The Lost Wages of Sin - Chapter Three
Chapter Three
Travel for Clarice Starling and Hannibal Lecter was a complex affair. They couldn't just call a travel agent.
First, there were papers and identification and passports to forge. Although Dr. Lecter had several excellent alternate identities squirreled away for a rainy day, he never used any of them just for crossing borders. They were each too entrenched, and had taken too long to craft, to be risked on merely temporary use.
So the proper traveling documents had to be either made or bought. This took time, and when it was done, he would be traveling to the New World as Lawrence Perkins, computer programmer, and she would be Norma Meyer, administrative assistant. Good, boring, prosaic identities.
Then, there was the matter of weapons. One couldn't just slip a Harpy or Syderco Civilian through customs, or pass any of the firearms Clarice preferred through airport metal detectors. But neither Starling or Lecter ever went anywhere unarmed if they could possibly help it.
Therefore, arrangements had to be made to purchase the desired items by proxy, and to have them delivered to various safety deposit boxes at their destination. This involved a careful concert of phone calls, cryptic letters, exorbitant payments, and shady dealings with a number of unsavory characters stateside.
Finally, disguises had to be devised. Although Dr. Lecter's Most Wanted photo was currently one face back, they would both have to run a gamut of airport security cameras, customs agents, and assorted security personnel in the course of their journey. Starling, of course, was not on any wanted list, but her face, thanks to the tabloids, was not entirely unknown to the public, and they wanted to preserve the illusion that she was deceased. The best thing was to make themselves as unrecognizable and as inconspicuous as possible for the trip, and to join some tour group to travel with.

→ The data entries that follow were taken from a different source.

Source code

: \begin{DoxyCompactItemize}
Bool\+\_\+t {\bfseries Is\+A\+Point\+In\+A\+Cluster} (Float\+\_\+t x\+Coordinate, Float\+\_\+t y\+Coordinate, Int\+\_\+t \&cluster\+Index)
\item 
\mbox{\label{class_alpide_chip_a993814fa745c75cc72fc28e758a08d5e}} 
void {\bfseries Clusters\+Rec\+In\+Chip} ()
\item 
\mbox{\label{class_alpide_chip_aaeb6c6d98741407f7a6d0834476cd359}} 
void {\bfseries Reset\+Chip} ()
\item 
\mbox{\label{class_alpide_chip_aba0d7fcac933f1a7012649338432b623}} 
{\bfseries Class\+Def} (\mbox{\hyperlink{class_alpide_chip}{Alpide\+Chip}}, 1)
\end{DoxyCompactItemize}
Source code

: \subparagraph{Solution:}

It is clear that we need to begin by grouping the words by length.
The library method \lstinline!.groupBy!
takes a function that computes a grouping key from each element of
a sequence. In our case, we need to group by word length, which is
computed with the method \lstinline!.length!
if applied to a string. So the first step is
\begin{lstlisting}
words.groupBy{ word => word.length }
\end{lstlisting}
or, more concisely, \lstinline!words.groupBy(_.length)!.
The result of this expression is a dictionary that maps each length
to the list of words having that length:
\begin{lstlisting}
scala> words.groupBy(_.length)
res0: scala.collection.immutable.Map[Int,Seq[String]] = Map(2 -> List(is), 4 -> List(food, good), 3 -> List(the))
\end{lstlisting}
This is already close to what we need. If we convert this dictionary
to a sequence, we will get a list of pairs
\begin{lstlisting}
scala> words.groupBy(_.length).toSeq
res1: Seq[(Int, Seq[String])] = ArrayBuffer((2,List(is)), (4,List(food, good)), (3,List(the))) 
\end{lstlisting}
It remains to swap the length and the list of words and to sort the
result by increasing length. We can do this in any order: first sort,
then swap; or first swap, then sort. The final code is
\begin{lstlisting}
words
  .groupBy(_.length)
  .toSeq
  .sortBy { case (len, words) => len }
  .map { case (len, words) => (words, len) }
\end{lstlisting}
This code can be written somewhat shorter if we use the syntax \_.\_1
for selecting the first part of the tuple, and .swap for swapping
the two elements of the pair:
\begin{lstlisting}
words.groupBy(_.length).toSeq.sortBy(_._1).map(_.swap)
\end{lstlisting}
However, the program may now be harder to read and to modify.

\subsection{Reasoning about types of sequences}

Finding a tour group was easy. Theirs was a popular destination. For this, they actually could call a travel agent, and that is exactly what they did.
Fashioning alternative appearances was a bit more difficult, and they both behaved as though it was a great nuisance, but the truth was, the disguises were the fun part, and they both threw themselves into the game wholeheartedly.
Clarice went drab. She dulled the fiery embers of her red-gold hair with a temporary mouse brown rinse, and found a pair of horn rimmed specs at a second hand shop.
She also combed the tackiest clothing stores she could find, purchased a suitcase worth of graceless clothes, and found a hideous tan polyester pant suit, a Ship & Shore floral blouse in lavender and lime green, and a pair of "sensible" Dr. Scholls loafers to travel in.
A trip to a theatrical costume supply company provided realistic padding for her hips and derriere, and a binding bra for her bosom.
Make-up to cover the spot on her cheek and hairstyle adjustments completed the picture. The total effect was marvelous. She looked like a plain, beaten-down prisoner of pink collar wage slavery whose spirit had been narrowed by mind-numbing boredom, and whose ass had been widened by too many hours spent sitting at a desk.
When she donned her costume for Dr. Lecter's consideration, he'd seemed genuinely impressed by her resource. And he'd given her a small congratulation gift the following day to complete her ensemble: a vintage set of add-a-beads. Clarice immediately vowed revenge, even if they were the perfect touch.
He himself had been mysterious about what he was planning. Clarice noticed that he had started skipping his regular sessions with his barber as soon as they'd accepted Margot's invitation. He also began to study various internet clothing outlets, and once she'd found a Banana Republic catalogue folded on the bureau in his dressing room/walk-in closet. As the time passed and their departure date grew near, various packages began to arrive in the mail, and she knew he'd overturned his long-standing policy of blanket contempt for all medical practitioners and deigned to consult an optometrist.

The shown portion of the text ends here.